LONDON (Reuters) - About half of the European Union’s trillion euro (850 billion pound) money market funds would have to set aside a chunk of cash under a proposed EU reform to make a run on a fund in rocky markets less likely.
Money market funds (MMFs) hold short term financial instruments such as deposits and commercial paper. They are used by big companies to park money and manage cash flows.
Until the 2007-09 financial crisis, they were seen as a safe place to place cash that could be withdrawn quickly.
The sector drew the attention of policymakers with a run on the Reserve Primary Fund in the United States, which “broke the buck” in 2008 when its net asset value fell below a dollar a share.

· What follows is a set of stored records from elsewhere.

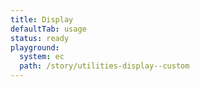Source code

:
 ```yaml
---
title: Display
defaultTab: usage
status: ready
playground:
  system: ec
  path: /story/utilities-display--custom
---
```

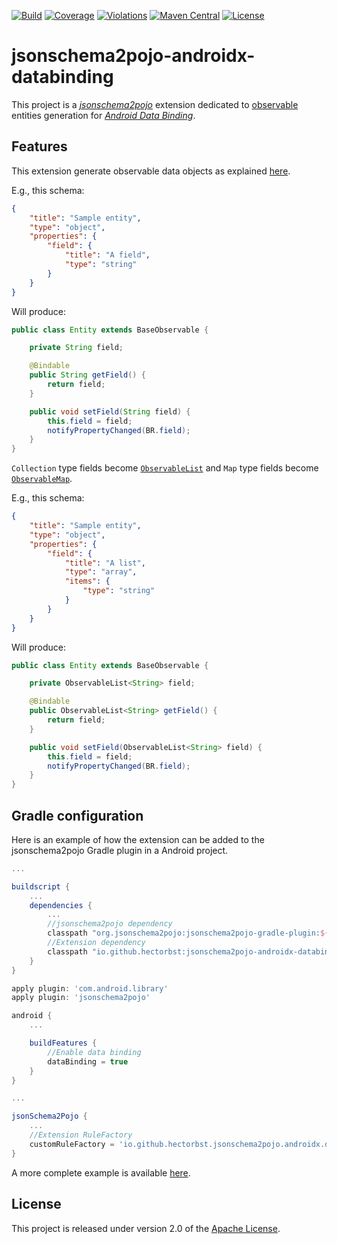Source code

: [![Build](https://img.shields.io/github/workflow/status/hectorbst/jsonschema2pojo-androidx-databinding/Build?label=Build)](https://github.com/HectorBst/jsonschema2pojo-androidx-databinding/actions?query=workflow%3ABuild)
[![Coverage](https://img.shields.io/sonar/coverage/HectorBst_jsonschema2pojo-androidx-databinding?server=https%3A%2F%2Fsonarcloud.io&label=Coverage)](https://sonarcloud.io/dashboard?id=HectorBst_jsonschema2pojo-androidx-databinding)
[![Violations](https://img.shields.io/sonar/violations/HectorBst_jsonschema2pojo-androidx-databinding?server=https%3A%2F%2Fsonarcloud.io&label=Violations)](https://sonarcloud.io/dashboard?id=HectorBst_jsonschema2pojo-androidx-databinding)
[![Maven Central](https://img.shields.io/maven-central/v/io.github.hectorbst/jsonschema2pojo-androidx-databinding?label=Maven%20Central)](https://search.maven.org/artifact/io.github.hectorbst/jsonschema2pojo-androidx-databinding)
[![License](https://img.shields.io/github/license/hectorbst/jsonschema2pojo-androidx-databinding?label=License)](LICENSE)

# jsonschema2pojo-androidx-databinding

This project is a [*jsonschema2pojo*](https://github.com/joelittlejohn/jsonschema2pojo) extension dedicated to
[observable](https://developer.android.com/topic/libraries/data-binding/observability) entities generation for
[*Android Data Binding*](https://developer.android.com/topic/libraries/data-binding).

## Features

This extension generate observable data objects as explained [here](https://developer.android.com/topic/libraries/data-binding/observability#observable_objects).

E.g., this schema:
```json
{
	"title": "Sample entity",
	"type": "object",
	"properties": {
		"field": {
			"title": "A field",
			"type": "string"
		}
	}
}
```
Will produce:
```java
public class Entity extends BaseObservable {

	private String field;

	@Bindable
	public String getField() {
		return field;
	}

	public void setField(String field) {
		this.field = field;
		notifyPropertyChanged(BR.field);
	}
}
```

`Collection` type fields become [`ObservableList`](https://developer.android.com/reference/android/databinding/ObservableList)
and `Map` type fields become [`ObservableMap`](https://developer.android.com/reference/android/databinding/ObservableMap).

E.g., this schema:
```json
{
	"title": "Sample entity",
	"type": "object",
	"properties": {
		"field": {
			"title": "A list",
			"type": "array",
			"items": {
				"type": "string"
			}
		}
	}
}
```
Will produce:
```java
public class Entity extends BaseObservable {

	private ObservableList<String> field;

	@Bindable
	public ObservableList<String> getField() {
		return field;
	}

	public void setField(ObservableList<String> field) {
		this.field = field;
		notifyPropertyChanged(BR.field);
	}
}
```

## Gradle configuration

Here is an example of how the extension can be added to the jsonschema2pojo Gradle plugin in a Android project.

```groovy
...

buildscript {
	...
	dependencies {
		...
		//jsonschema2pojo dependency
		classpath "org.jsonschema2pojo:jsonschema2pojo-gradle-plugin:${jsonschema2pojoVersion}"
		//Extension dependency
		classpath "io.github.hectorbst:jsonschema2pojo-androidx-databinding:${jsonschema2pojoDataBindingVersion}"
	}
}

apply plugin: 'com.android.library'
apply plugin: 'jsonschema2pojo'

android {
	...

	buildFeatures {
		//Enable data binding
		dataBinding = true
	}
}

...

jsonSchema2Pojo {
	...
	//Extension RuleFactory
	customRuleFactory = 'io.github.hectorbst.jsonschema2pojo.androidx.databinding.AndroidDataBindingRuleFactory'
}
```

A more complete example is available [here](example).

## License

This project is released under version 2.0 of the [Apache License](https://www.apache.org/licenses/LICENSE-2.0).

This indicated a loss at what was seen as a safe investment vehicle and sparked runs in the wider sector.
The draft EU law, a copy of which was obtained by Reuters, calls for a major type of fund to have a cash buffer to help keep the financial system stable.
The industry is hoping for a last minute change of heart by the EU’s European Commission, which is writing the draft law that will need approval from EU states and the European Parliament to take effect.
A Commission spokeswoman said the proposal is likely to be published in late June.
The buffer requirement would be for so-called constant net asset value funds (CNAV) whose share price shows little change over time, like the U.S. fund that broke the buck.
“These CNAV funds must establish and maintain at all times a buffer amounting to at least 3 percent of the total value of their assets,” the EU document said.
An EU official said on condition of anonymity the 3 percent buffer proposal is likely to remain in the final proposal but funds could be given time to reach that level.
The London-based Institutional Money Market Funds Association (IMMFA), an industry body, said a requirement for a cash buffer won’t improve stability of the financial system.
“We support changes which make these products more robust, but don’t support those which seek to address a perceived risk rather that an actual one,” IMMFA said in a statement.
Money market funds in the EU hold a trillion euros and are mainly domiciled in France, Ireland and Luxembourg, with investments and investors from across the 27-nation bloc. Banks issue 85 percent of financial instruments held by the funds, with the rest coming from big companies and governments.
The United States is also reforming its $2.6 trillion (1.7 trillion pound) money market funds sector and has faced push-back from industry.
The Financial Stability Board, the regulatory task force for the G20 group of economies, is due to report in September on its recommendations for supervising so-called shadow banks, including MMFs.
The EU reform is the bloc’s first in the shadow banking sector which lies outside mainstream banks and handles credit. Regulators worry that as mainstream banks become more regulated, risky activities will shift to less supervised shadow banks.